PROBLEM STATEMENT — Restate the records that follow. Every word must match.

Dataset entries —

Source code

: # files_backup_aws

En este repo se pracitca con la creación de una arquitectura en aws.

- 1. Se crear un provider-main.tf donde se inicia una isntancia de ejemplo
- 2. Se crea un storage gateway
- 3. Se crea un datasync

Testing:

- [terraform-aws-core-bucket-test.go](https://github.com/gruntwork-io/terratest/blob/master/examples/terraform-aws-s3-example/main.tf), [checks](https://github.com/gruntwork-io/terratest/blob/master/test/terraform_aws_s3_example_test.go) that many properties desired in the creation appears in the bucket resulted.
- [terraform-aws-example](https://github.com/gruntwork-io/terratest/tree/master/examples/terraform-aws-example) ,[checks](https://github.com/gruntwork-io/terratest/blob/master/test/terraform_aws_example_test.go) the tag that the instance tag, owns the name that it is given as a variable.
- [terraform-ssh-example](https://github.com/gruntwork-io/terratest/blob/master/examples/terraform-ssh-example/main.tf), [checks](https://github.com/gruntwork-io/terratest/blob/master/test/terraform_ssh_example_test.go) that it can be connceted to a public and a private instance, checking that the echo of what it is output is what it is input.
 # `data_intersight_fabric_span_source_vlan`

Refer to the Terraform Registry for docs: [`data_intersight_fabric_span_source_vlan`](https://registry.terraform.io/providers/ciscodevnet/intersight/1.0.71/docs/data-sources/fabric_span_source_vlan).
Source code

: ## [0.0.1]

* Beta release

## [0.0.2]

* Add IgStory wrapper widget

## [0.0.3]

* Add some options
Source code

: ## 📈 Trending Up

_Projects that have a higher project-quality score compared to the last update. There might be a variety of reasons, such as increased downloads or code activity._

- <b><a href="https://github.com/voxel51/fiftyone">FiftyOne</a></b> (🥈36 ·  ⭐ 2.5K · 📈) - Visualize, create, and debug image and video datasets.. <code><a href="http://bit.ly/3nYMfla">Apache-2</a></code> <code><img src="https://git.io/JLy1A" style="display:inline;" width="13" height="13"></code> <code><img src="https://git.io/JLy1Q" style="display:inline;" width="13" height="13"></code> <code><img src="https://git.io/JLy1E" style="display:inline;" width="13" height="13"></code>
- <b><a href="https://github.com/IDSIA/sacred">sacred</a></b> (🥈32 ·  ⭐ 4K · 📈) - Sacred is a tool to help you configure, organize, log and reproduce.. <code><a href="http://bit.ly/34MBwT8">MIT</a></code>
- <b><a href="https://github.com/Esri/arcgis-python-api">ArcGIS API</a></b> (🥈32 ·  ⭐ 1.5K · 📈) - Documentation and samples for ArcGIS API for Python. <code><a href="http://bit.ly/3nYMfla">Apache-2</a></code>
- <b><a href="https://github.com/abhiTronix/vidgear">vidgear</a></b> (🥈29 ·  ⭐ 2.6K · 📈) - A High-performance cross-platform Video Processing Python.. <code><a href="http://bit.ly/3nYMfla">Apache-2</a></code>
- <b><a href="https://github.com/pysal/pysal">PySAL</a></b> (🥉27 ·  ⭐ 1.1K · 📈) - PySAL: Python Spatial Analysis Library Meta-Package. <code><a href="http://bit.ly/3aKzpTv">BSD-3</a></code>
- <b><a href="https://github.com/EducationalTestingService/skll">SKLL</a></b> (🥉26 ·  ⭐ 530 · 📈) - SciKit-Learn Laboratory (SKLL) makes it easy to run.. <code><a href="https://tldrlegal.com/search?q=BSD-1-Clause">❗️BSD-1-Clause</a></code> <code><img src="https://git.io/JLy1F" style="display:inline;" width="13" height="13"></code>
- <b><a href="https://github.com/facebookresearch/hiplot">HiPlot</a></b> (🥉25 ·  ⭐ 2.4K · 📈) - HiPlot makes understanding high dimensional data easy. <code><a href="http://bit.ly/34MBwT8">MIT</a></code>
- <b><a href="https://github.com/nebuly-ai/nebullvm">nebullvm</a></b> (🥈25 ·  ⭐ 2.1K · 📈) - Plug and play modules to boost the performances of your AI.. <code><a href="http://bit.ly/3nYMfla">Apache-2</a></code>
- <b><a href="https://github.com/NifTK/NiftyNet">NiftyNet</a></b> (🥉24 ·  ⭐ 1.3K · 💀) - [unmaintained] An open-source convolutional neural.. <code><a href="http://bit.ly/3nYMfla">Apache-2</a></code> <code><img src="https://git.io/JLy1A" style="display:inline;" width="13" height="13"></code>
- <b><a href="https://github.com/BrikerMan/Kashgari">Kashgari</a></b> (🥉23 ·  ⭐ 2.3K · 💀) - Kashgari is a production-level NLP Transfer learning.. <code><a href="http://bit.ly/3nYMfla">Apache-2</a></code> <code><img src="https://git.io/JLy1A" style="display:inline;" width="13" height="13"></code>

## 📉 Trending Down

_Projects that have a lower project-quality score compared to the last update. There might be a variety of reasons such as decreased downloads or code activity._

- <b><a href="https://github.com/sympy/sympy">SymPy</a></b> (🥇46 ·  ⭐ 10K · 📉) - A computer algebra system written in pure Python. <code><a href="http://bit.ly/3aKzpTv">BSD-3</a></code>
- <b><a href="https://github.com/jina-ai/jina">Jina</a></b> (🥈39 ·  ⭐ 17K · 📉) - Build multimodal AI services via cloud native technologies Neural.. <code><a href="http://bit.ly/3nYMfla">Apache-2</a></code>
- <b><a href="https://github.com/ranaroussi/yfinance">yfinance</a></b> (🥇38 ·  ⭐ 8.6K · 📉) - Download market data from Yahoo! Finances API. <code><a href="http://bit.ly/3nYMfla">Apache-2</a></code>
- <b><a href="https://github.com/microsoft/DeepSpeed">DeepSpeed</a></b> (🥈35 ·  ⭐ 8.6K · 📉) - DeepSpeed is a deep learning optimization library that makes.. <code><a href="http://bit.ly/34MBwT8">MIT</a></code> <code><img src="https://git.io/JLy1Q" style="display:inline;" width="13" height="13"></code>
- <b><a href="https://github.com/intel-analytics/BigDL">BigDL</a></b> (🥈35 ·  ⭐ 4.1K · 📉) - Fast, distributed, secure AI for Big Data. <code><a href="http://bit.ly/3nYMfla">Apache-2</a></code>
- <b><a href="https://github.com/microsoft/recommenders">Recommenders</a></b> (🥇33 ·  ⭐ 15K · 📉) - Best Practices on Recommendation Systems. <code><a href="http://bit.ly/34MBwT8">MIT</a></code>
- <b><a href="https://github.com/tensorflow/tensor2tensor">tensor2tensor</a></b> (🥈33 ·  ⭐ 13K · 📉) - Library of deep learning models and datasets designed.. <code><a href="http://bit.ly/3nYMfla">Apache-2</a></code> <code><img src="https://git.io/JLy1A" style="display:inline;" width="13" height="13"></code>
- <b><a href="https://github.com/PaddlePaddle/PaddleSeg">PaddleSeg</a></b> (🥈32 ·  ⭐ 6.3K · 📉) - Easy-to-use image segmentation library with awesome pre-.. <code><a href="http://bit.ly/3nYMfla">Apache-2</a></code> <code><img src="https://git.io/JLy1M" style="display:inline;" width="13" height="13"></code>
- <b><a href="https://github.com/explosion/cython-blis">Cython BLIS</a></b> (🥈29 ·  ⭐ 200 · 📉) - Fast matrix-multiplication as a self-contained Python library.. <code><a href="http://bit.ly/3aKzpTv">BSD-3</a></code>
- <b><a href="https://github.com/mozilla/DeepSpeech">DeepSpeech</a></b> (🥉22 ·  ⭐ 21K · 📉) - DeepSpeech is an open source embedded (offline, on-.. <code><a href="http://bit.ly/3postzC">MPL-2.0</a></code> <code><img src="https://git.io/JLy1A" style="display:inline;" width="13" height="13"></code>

RESULT OF THE EXERCISE —
Source code

: # files_backup_aws

En este repo se pracitca con la creación de una arquitectura en aws.

- 1. Se crear un provider-main.tf donde se inicia una isntancia de ejemplo
- 2. Se crea un storage gateway
- 3. Se crea un datasync

Testing:

- [terraform-aws-core-bucket-test.go](https://github.com/gruntwork-io/terratest/blob/master/examples/terraform-aws-s3-example/main.tf), [checks](https://github.com/gruntwork-io/terratest/blob/master/test/terraform_aws_s3_example_test.go) that many properties desired in the creation appears in the bucket resulted.
- [terraform-aws-example](https://github.com/gruntwork-io/terratest/tree/master/examples/terraform-aws-example) ,[checks](https://github.com/gruntwork-io/terratest/blob/master/test/terraform_aws_example_test.go) the tag that the instance tag, owns the name that it is given as a variable.
- [terraform-ssh-example](https://github.com/gruntwork-io/terratest/blob/master/examples/terraform-ssh-example/main.tf), [checks](https://github.com/gruntwork-io/terratest/blob/master/test/terraform_ssh_example_test.go) that it can be connceted to a public and a private instance, checking that the echo of what it is output is what it is input.
 # `data_intersight_fabric_span_source_vlan`

Refer to the Terraform Registry for docs: [`data_intersight_fabric_span_source_vlan`](https://registry.terraform.io/providers/ciscodevnet/intersight/1.0.71/docs/data-sources/fabric_span_source_vlan).
Source code

: ## [0.0.1]

* Beta release

## [0.0.2]

* Add IgStory wrapper widget

## [0.0.3]

* Add some options
Source code

: ## 📈 Trending Up

_Projects that have a higher project-quality score compared to the last update. There might be a variety of reasons, such as increased downloads or code activity._

- <b><a href="https://github.com/voxel51/fiftyone">FiftyOne</a></b> (🥈36 ·  ⭐ 2.5K · 📈) - Visualize, create, and debug image and video datasets.. <code><a href="http://bit.ly/3nYMfla">Apache-2</a></code> <code><img src="https://git.io/JLy1A" style="display:inline;" width="13" height="13"></code> <code><img src="https://git.io/JLy1Q" style="display:inline;" width="13" height="13"></code> <code><img src="https://git.io/JLy1E" style="display:inline;" width="13" height="13"></code>
- <b><a href="https://github.com/IDSIA/sacred">sacred</a></b> (🥈32 ·  ⭐ 4K · 📈) - Sacred is a tool to help you configure, organize, log and reproduce.. <code><a href="http://bit.ly/34MBwT8">MIT</a></code>
- <b><a href="https://github.com/Esri/arcgis-python-api">ArcGIS API</a></b> (🥈32 ·  ⭐ 1.5K · 📈) - Documentation and samples for ArcGIS API for Python. <code><a href="http://bit.ly/3nYMfla">Apache-2</a></code>
- <b><a href="https://github.com/abhiTronix/vidgear">vidgear</a></b> (🥈29 ·  ⭐ 2.6K · 📈) - A High-performance cross-platform Video Processing Python.. <code><a href="http://bit.ly/3nYMfla">Apache-2</a></code>
- <b><a href="https://github.com/pysal/pysal">PySAL</a></b> (🥉27 ·  ⭐ 1.1K · 📈) - PySAL: Python Spatial Analysis Library Meta-Package. <code><a href="http://bit.ly/3aKzpTv">BSD-3</a></code>
- <b><a href="https://github.com/EducationalTestingService/skll">SKLL</a></b> (🥉26 ·  ⭐ 530 · 📈) - SciKit-Learn Laboratory (SKLL) makes it easy to run.. <code><a href="https://tldrlegal.com/search?q=BSD-1-Clause">❗️BSD-1-Clause</a></code> <code><img src="https://git.io/JLy1F" style="display:inline;" width="13" height="13"></code>
- <b><a href="https://github.com/facebookresearch/hiplot">HiPlot</a></b> (🥉25 ·  ⭐ 2.4K · 📈) - HiPlot makes understanding high dimensional data easy. <code><a href="http://bit.ly/34MBwT8">MIT</a></code>
- <b><a href="https://github.com/nebuly-ai/nebullvm">nebullvm</a></b> (🥈25 ·  ⭐ 2.1K · 📈) - Plug and play modules to boost the performances of your AI.. <code><a href="http://bit.ly/3nYMfla">Apache-2</a></code>
- <b><a href="https://github.com/NifTK/NiftyNet">NiftyNet</a></b> (🥉24 ·  ⭐ 1.3K · 💀) - [unmaintained] An open-source convolutional neural.. <code><a href="http://bit.ly/3nYMfla">Apache-2</a></code> <code><img src="https://git.io/JLy1A" style="display:inline;" width="13" height="13"></code>
- <b><a href="https://github.com/BrikerMan/Kashgari">Kashgari</a></b> (🥉23 ·  ⭐ 2.3K · 💀) - Kashgari is a production-level NLP Transfer learning.. <code><a href="http://bit.ly/3nYMfla">Apache-2</a></code> <code><img src="https://git.io/JLy1A" style="display:inline;" width="13" height="13"></code>

## 📉 Trending Down

_Projects that have a lower project-quality score compared to the last update. There might be a variety of reasons such as decreased downloads or code activity._

- <b><a href="https://github.com/sympy/sympy">SymPy</a></b> (🥇46 ·  ⭐ 10K · 📉) - A computer algebra system written in pure Python. <code><a href="http://bit.ly/3aKzpTv">BSD-3</a></code>
- <b><a href="https://github.com/jina-ai/jina">Jina</a></b> (🥈39 ·  ⭐ 17K · 📉) - Build multimodal AI services via cloud native technologies Neural.. <code><a href="http://bit.ly/3nYMfla">Apache-2</a></code>
- <b><a href="https://github.com/ranaroussi/yfinance">yfinance</a></b> (🥇38 ·  ⭐ 8.6K · 📉) - Download market data from Yahoo! Finances API. <code><a href="http://bit.ly/3nYMfla">Apache-2</a></code>
- <b><a href="https://github.com/microsoft/DeepSpeed">DeepSpeed</a></b> (🥈35 ·  ⭐ 8.6K · 📉) - DeepSpeed is a deep learning optimization library that makes.. <code><a href="http://bit.ly/34MBwT8">MIT</a></code> <code><img src="https://git.io/JLy1Q" style="display:inline;" width="13" height="13"></code>
- <b><a href="https://github.com/intel-analytics/BigDL">BigDL</a></b> (🥈35 ·  ⭐ 4.1K · 📉) - Fast, distributed, secure AI for Big Data. <code><a href="http://bit.ly/3nYMfla">Apache-2</a></code>
- <b><a href="https://github.com/microsoft/recommenders">Recommenders</a></b> (🥇33 ·  ⭐ 15K · 📉) - Best Practices on Recommendation Systems. <code><a href="http://bit.ly/34MBwT8">MIT</a></code>
- <b><a href="https://github.com/tensorflow/tensor2tensor">tensor2tensor</a></b> (🥈33 ·  ⭐ 13K · 📉) - Library of deep learning models and datasets designed.. <code><a href="http://bit.ly/3nYMfla">Apache-2</a></code> <code><img src="https://git.io/JLy1A" style="display:inline;" width="13" height="13"></code>
- <b><a href="https://github.com/PaddlePaddle/PaddleSeg">PaddleSeg</a></b> (🥈32 ·  ⭐ 6.3K · 📉) - Easy-to-use image segmentation library with awesome pre-.. <code><a href="http://bit.ly/3nYMfla">Apache-2</a></code> <code><img src="https://git.io/JLy1M" style="display:inline;" width="13" height="13"></code>
- <b><a href="https://github.com/explosion/cython-blis">Cython BLIS</a></b> (🥈29 ·  ⭐ 200 · 📉) - Fast matrix-multiplication as a self-contained Python library.. <code><a href="http://bit.ly/3aKzpTv">BSD-3</a></code>
- <b><a href="https://github.com/mozilla/DeepSpeech">DeepSpeech</a></b> (🥉22 ·  ⭐ 21K · 📉) - DeepSpeech is an open source embedded (offline, on-.. <code><a href="http://bit.ly/3postzC">MPL-2.0</a></code> <code><img src="https://git.io/JLy1A" style="display:inline;" width="13" height="13"></code>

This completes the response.